Re-membering: the second Christological framework for pastoral supervision

The word re-member indicates the deeper significance of memory, place, and bodies. To re-member is to weave back together. Gifford identifies the interconnecting threads of re-membering by noting the various strands of Australian Aboriginal songlines—the Dreaming stories, practical information (migratory, food-gathering, waterholes), secret and sacred sites—‘all those strands, which we analytically tease out and separate into discrete categories, are woven into one cable, the lifeline of articulate memory that sustains all things’.32 I propose the kind of re-membering for pastoral supervision that is the lifeline that sustains all things: Gifford’s zone of remembering. Across the Pacific Ocean, the First Peoples of North America bore witness to the power of re-membering at Standing Rock. The testimony of Grande and McCarty is powerfully prophetic:

Beyond the spectacle, however, Standing Rock provided the opportunity for a hard reset, a literal re-grounding and 're-membering' of Indigenous relations and relationality as the grist of the past and hope for the future. The Lakota teachings of mitakuye oyasin (we are all related) not only withstood but prevailed against the violences of neoliberal capitalism and settler colonialism. It is the antidote.33

Lives of ancient people were sustained by re-membering place and memories: from Australia’s First Peoples and their songlines (the oldest, continuing culture in the world) to the Hebrew people of God and their Mosaic code. Contemporary people, by comparison, are displaced and distracted. Technological advances have rendered those of us gifted with good memories somewhat irrelevant (a trivia night at the pub or a fundraiser a rare exception). Virtual assistants (such as Siri and Alexa) can answer most of our questions, retrieve the information we require from vast sources quickly, and remind us where to turn or whom to call. What part of the globe we inhabit seems to matter less, particularly for the privileged.
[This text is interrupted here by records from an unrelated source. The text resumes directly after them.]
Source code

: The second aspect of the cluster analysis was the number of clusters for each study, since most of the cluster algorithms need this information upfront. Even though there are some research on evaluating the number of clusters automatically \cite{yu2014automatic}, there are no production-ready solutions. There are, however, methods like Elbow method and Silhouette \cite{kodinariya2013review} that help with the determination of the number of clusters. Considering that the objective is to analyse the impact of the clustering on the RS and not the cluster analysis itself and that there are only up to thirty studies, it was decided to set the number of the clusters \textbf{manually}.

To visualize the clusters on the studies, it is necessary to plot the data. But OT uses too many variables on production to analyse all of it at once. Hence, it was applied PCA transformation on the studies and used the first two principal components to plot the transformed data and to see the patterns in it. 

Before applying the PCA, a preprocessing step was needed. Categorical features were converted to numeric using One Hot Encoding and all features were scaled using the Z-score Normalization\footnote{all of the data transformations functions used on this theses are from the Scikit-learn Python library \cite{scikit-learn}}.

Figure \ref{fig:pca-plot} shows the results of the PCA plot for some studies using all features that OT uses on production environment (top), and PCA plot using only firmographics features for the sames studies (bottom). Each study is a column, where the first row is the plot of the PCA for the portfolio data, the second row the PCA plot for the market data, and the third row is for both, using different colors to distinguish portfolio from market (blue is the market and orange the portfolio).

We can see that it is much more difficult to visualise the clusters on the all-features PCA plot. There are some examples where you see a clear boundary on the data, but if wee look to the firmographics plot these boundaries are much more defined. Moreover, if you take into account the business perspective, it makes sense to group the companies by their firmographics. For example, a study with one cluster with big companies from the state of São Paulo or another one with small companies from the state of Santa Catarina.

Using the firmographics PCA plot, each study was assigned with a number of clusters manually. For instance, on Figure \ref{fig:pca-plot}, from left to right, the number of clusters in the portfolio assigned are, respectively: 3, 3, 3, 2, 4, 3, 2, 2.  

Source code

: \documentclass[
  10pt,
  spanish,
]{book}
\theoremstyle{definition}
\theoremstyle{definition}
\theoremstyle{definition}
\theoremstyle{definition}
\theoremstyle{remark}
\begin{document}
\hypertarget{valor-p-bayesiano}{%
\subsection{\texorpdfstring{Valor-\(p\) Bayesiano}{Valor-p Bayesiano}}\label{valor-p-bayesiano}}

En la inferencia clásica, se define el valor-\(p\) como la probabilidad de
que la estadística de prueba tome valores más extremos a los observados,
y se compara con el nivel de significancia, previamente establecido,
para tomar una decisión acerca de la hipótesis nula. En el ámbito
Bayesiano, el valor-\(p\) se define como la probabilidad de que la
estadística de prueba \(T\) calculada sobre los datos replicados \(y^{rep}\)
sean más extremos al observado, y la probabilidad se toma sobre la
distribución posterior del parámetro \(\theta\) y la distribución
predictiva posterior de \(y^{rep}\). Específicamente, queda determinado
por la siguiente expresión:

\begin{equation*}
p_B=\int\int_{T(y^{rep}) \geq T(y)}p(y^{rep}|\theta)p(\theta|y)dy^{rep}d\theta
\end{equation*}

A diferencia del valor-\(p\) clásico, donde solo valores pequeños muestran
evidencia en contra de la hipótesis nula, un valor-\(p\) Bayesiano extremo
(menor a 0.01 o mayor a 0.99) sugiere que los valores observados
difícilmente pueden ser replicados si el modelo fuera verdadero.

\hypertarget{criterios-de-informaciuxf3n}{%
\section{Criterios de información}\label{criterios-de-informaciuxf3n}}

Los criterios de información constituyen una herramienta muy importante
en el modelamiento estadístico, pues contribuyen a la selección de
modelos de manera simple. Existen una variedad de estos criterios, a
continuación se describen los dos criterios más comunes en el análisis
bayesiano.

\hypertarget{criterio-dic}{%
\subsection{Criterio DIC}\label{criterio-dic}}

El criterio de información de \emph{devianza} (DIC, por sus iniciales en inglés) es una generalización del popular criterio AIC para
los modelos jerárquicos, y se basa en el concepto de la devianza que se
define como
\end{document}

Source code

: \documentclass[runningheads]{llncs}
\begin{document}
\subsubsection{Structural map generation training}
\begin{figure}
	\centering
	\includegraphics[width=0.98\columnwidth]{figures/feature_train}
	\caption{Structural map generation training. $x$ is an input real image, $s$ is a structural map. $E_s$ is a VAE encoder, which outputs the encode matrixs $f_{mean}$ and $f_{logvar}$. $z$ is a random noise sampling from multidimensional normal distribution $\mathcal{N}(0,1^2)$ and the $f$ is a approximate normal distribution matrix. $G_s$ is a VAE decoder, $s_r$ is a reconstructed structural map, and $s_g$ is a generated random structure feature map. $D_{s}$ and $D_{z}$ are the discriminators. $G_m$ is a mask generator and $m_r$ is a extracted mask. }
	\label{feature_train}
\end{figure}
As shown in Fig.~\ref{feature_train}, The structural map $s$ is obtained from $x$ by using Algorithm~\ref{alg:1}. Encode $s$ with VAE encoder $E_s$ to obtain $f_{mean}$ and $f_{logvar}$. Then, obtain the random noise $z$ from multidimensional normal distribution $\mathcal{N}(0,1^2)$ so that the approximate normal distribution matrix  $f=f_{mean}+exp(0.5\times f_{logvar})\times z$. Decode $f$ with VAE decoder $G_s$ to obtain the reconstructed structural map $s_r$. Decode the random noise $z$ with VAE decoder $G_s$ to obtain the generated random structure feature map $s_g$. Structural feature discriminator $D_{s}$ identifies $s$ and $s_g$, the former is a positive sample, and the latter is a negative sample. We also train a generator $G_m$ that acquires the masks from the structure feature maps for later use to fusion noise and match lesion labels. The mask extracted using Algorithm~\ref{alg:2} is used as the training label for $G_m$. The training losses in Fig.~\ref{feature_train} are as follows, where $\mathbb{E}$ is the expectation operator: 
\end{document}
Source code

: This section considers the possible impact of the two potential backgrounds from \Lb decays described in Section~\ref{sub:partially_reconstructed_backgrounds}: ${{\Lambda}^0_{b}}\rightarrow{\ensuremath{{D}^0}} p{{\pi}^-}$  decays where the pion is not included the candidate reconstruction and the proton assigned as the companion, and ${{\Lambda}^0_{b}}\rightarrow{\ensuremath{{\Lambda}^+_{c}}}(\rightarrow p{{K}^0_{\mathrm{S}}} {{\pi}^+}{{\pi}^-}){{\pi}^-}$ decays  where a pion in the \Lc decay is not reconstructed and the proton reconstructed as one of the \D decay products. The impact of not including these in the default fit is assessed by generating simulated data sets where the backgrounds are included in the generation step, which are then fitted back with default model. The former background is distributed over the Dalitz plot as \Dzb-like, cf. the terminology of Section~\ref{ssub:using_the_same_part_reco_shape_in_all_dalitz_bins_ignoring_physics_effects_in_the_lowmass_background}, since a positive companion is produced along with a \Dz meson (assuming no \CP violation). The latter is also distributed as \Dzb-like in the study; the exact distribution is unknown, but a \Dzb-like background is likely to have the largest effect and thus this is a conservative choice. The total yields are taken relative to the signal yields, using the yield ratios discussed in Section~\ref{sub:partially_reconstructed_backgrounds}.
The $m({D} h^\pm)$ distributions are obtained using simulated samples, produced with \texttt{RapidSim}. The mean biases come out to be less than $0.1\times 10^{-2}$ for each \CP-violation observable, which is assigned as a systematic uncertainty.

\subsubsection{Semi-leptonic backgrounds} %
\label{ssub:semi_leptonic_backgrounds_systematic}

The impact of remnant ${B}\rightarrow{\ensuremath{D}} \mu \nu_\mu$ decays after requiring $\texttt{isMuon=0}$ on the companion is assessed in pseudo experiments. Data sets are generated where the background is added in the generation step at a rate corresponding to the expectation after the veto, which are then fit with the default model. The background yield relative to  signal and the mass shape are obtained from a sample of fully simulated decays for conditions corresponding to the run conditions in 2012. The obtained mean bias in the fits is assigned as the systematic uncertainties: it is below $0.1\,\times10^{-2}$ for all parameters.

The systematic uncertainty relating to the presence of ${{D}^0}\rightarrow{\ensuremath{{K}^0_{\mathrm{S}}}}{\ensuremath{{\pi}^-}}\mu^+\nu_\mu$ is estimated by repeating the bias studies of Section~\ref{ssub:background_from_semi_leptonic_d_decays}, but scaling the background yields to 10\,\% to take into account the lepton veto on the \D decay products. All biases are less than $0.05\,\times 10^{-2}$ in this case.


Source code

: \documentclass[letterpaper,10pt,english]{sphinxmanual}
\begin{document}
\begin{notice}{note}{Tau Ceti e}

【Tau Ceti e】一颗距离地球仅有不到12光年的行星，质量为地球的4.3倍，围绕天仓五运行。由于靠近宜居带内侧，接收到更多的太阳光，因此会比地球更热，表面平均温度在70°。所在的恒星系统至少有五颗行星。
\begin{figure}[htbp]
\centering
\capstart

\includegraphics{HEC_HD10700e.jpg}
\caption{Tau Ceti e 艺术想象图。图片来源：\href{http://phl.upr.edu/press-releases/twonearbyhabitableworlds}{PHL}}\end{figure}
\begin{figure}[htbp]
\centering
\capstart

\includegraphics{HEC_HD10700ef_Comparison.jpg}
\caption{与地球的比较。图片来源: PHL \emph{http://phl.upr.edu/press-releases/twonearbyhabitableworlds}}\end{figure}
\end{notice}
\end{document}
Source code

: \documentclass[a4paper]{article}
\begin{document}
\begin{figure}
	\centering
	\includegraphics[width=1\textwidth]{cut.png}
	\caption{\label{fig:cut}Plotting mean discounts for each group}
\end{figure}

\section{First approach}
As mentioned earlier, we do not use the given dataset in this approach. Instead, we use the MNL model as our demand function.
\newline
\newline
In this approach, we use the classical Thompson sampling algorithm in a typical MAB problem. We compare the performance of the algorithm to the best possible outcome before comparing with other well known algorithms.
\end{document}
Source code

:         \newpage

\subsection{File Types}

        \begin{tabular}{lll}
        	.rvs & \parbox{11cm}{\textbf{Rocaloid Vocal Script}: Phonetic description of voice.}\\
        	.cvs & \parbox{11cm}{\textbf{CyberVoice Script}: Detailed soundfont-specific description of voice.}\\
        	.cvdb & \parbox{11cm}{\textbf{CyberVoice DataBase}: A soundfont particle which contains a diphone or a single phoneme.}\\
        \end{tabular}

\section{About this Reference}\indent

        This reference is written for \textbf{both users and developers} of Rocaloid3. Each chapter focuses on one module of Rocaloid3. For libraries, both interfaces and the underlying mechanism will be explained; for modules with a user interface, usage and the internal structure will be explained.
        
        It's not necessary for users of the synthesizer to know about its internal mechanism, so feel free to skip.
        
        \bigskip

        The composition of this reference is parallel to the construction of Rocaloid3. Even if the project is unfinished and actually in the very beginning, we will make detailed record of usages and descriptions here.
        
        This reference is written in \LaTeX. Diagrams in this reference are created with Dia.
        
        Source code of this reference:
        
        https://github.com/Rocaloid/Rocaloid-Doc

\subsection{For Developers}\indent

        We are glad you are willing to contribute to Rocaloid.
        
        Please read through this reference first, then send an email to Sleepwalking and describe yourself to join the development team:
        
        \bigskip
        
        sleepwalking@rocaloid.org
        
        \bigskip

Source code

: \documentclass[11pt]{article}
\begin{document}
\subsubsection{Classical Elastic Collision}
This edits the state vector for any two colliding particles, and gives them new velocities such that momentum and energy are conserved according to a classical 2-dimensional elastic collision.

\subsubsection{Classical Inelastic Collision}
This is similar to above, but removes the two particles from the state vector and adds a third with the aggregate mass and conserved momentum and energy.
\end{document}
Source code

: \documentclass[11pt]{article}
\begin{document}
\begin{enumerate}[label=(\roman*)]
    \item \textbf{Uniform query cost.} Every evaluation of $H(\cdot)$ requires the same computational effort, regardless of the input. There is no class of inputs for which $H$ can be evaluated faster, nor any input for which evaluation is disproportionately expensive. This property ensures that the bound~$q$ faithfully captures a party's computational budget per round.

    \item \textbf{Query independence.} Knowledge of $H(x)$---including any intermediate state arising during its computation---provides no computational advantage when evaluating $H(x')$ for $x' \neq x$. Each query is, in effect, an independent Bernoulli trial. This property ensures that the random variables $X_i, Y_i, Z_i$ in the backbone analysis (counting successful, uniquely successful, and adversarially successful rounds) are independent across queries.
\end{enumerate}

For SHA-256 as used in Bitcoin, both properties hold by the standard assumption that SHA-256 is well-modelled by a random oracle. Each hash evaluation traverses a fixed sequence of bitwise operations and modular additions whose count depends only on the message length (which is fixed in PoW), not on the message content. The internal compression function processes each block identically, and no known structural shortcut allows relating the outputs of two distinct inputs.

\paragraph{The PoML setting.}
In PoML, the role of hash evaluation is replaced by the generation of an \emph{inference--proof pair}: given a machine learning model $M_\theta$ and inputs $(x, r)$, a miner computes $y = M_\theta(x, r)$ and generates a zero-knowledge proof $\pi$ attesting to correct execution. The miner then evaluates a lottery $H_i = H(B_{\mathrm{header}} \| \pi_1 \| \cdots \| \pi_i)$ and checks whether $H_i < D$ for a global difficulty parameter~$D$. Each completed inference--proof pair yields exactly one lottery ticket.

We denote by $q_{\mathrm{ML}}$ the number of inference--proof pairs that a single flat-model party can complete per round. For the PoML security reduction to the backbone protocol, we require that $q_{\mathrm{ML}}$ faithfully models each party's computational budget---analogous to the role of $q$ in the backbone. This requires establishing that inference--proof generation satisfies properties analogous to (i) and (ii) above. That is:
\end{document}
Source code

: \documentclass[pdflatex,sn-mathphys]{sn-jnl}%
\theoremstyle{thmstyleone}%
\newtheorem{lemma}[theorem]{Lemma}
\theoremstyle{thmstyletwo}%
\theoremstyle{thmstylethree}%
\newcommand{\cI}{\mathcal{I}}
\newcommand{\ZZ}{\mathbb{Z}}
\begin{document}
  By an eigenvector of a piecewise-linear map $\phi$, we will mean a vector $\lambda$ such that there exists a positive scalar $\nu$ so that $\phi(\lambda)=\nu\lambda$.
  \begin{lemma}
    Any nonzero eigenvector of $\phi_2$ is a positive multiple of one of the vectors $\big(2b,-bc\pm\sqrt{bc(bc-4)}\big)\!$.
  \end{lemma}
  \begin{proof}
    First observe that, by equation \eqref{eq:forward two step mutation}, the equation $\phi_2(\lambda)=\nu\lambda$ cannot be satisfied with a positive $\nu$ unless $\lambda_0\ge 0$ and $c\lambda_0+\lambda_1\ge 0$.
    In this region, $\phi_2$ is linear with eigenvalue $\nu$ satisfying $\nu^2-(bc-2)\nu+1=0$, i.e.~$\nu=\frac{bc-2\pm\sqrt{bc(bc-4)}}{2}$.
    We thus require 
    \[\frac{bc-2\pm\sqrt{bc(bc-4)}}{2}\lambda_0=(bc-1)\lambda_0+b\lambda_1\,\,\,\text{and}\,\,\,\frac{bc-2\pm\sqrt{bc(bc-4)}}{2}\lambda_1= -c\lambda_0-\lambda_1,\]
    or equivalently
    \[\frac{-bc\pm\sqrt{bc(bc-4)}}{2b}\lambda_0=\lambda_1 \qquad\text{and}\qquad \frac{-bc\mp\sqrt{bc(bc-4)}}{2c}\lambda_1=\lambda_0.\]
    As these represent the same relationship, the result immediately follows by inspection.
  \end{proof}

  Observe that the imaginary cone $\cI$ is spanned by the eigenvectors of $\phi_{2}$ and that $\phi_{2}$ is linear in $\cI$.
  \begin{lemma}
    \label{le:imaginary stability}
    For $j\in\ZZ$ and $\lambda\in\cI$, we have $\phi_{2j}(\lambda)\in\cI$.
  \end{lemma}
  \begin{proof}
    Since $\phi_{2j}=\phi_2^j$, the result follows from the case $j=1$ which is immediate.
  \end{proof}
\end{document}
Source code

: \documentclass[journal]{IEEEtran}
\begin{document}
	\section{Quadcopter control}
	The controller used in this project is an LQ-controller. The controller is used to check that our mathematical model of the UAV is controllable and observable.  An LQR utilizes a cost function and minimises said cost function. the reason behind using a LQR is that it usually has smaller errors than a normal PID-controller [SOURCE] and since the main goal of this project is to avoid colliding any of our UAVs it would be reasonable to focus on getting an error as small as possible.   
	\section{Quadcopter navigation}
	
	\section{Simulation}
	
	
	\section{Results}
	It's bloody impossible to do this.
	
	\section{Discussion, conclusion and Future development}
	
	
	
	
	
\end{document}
If re-membering place, bodies, and memory appears obsolete, then something hidden and precious has been lost from our lives: being re-membered. I do not merely mean forgetting a name or a face. What happens when our distracted and displaced culture forgets our common home, forgets peoples’ dignity and honour and the land, water, air, plants, and animals that sustain life? The primary emphasis of a re-membering Jesus is not the active verb (people can—and should—remember Jesus) but as a gerund: Jesus is an agent who remembers us. The two aspects are, naturally, woven together. In the Lukan narrative of the passion, the cross, and the resurrection, however, the clear emphasis is on Jesus as the One who remembers—in the garden the night before his death, on the cross moments before he dies, and then in another garden in the early moments of his resurrection. Luke’s Christology is characteristically shaped by the remembering Jesus: the Jesus who remembers.

Postscript: un-remembered by Jesus from the cross—the first wrongdoer (Luke 23:39-43)

The conversation between Jesus and the two wrongdoers crucified with him is peculiar to Luke. Some commentators believe it constitutes the core of Luke’s crucifixion narrative. Luke is the only gospel recording the response of repentance by one of those crucified with him. One of those condemned to die with Jesus responds with repentance and receives the promise of salvation; the other rejects the possibility of grace and calls down judgement and condemnation on himself.

Speaking at a conference of bishops and theological educators in 2016 in Uganda, I was challenged by the conference patron, Bishop Duncan, that I had too little to say about the unrepentant and the unreconciled person: the un-remembered according to Miroslav Volf.34 For example, in Jesus’ parable of Luke Chapter 15, it is the elder brother who remains unrepentant and unreconciled. From the cross, it is the first wrongdoer who does not encounter God’s mercy in the remembering Jesus. The first wrongdoer, according to Luke’s gospel, dies tragically: he does not contemplate his death, he refuses to critique his own life and actions, and remains thoroughly unconverted. Socrates warned of the dangers of the unexamined life. Here, writ large in Luke’s story of the cross, is the fatal nature of one such life. What does Luke tell us about this unrepentant, unreconciled, and un-remembered figure? First, this figure cannot, or will not, see and recognise Christ the mediator, the remembering Jesus. Instead he sees only a potential saviour, a convenient miracle worker saying,‘Are you not the Messiah? Save yourself and us!’ (Lk. 23:39). Why can’t he see and recognise the merciful rule of King Jesus? This wrongdoer’s heart is full of derision and contempt; according to Luke, ‘one of the criminals who were hanged there kept deriding him’. The original language here gives deeper insight into the unreconciled: eblasphemei: to speak in a disrespectful way that demeans, denigrates, maligns. In relation to humans, this expresses itself in slander, revile, defaming the other; disrespect and lack of honour, as we discovered in the parable of the prodigal. In relation to God, this expresses itself as blasphemy, lack of worship, lack of faith. In the heart of one who refuses to contemplate, critique, or convert, it becomes the self-interest that kills. This kind of self-reliance, selfjustification, self-promotion, self-centredness is the bondage of the will, according to Luther. This is a zone of forgetfulness, outside the memory of God, un-remembered by Jesus.